Footnote: There’s one other angle that deserves a mention on this topic. It’s the angle of why change programs frequently fail. John Kotter has shed much light on this question. I wrote about this previously, in “Why good people fail to change bad things“.
I definitely agree with the five characteristics you list above; but would add one more. Most people (and companies) can identify problems/opportunities and create plans faster than they can execute plans. When I look at very productive companies they have an honest understanding of their execution capacity and strong prioritisation.
An interesting side-note is that both of these characteristics are built-in to scrum; you measure your velocity and are not allowed to say that you’ll magically improve output by 30% next sprint, and sprint planning is exactly prioritisation.
Comment by Antony — 29 October 2009 @ 1:14 pm
Excellent points Antony!
These definitely fit into the bigger picture of why companies fail to implement what they know they ought to be doing.
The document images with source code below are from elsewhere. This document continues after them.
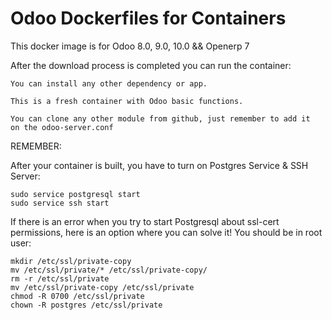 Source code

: Odoo Dockerfiles for Containers
========

This docker image is for Odoo 8.0, 9.0, 10.0 && Openerp 7

After the download process is completed you can run the container:

    You can install any other dependency or app.

    This is a fresh container with Odoo basic functions.

    You can clone any other module from github, just remember to add it
    on the odoo-server.conf 

REMEMBER:

After your container is built, you have to turn on Postgres Service & SSH Server:

    sudo service postgresql start
    sudo service ssh start

If there is an error when you try to start Postgresql about ssl-cert permissions,
here is an option where you can solve it!
You should be in root user:

    mkdir /etc/ssl/private-copy
    mv /etc/ssl/private/* /etc/ssl/private-copy/
    rm -r /etc/ssl/private
    mv /etc/ssl/private-copy /etc/ssl/private
    chmod -R 0700 /etc/ssl/private
    chown -R postgres /etc/ssl/private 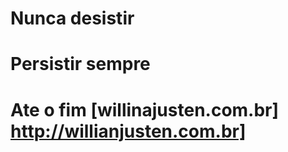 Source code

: # Nunca desistir
# Persistir sempre
# Ate o fim [willinajusten.com.br] http://willianjusten.com.br]

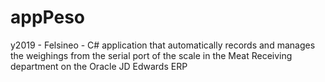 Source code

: # appPeso
y2019 - Felsineo - C# application that automatically records and manages the weighings from the serial port of the scale in the Meat Receiving department on the Oracle JD Edwards ERP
Comment by David Wood — 29 October 2009 @ 6:46 pm
‘The consultants eventually found that previous consultants had already been engaged and produced reports that matched what they themselves were going to recommend.’
This is an interesting point, which might imply that the act of commissioning consultants to produce a report might be seen as an end in itself?
Comment by Phil — 29 October 2009 @ 4:59 pm
There can be good reasons for a manager to engage a consultant with the hope that the consultant will write a report that backs up what the manager already knows. The consultant can bring more gravitas (and additional evidence) to the conclusion, allowing the manager to persuade higher management of the need to act in such-and-such a way. I’ve seen this done successfully in the past.
However, the dysfunctional case is when a manager engages a consultant because that will take the heat away from a perceived issue. “We’ve got a problem here. But well done to Manager X for engaging consultants who will look into solutions”. Manager X gets the credit, and then the management team forgets about the issue, forgets about having engaged the consultants, and lets their report gather dust. There’s no follow through. The issue was important, but because the urgency level has dissipated, the management team stop caring about it. Oops.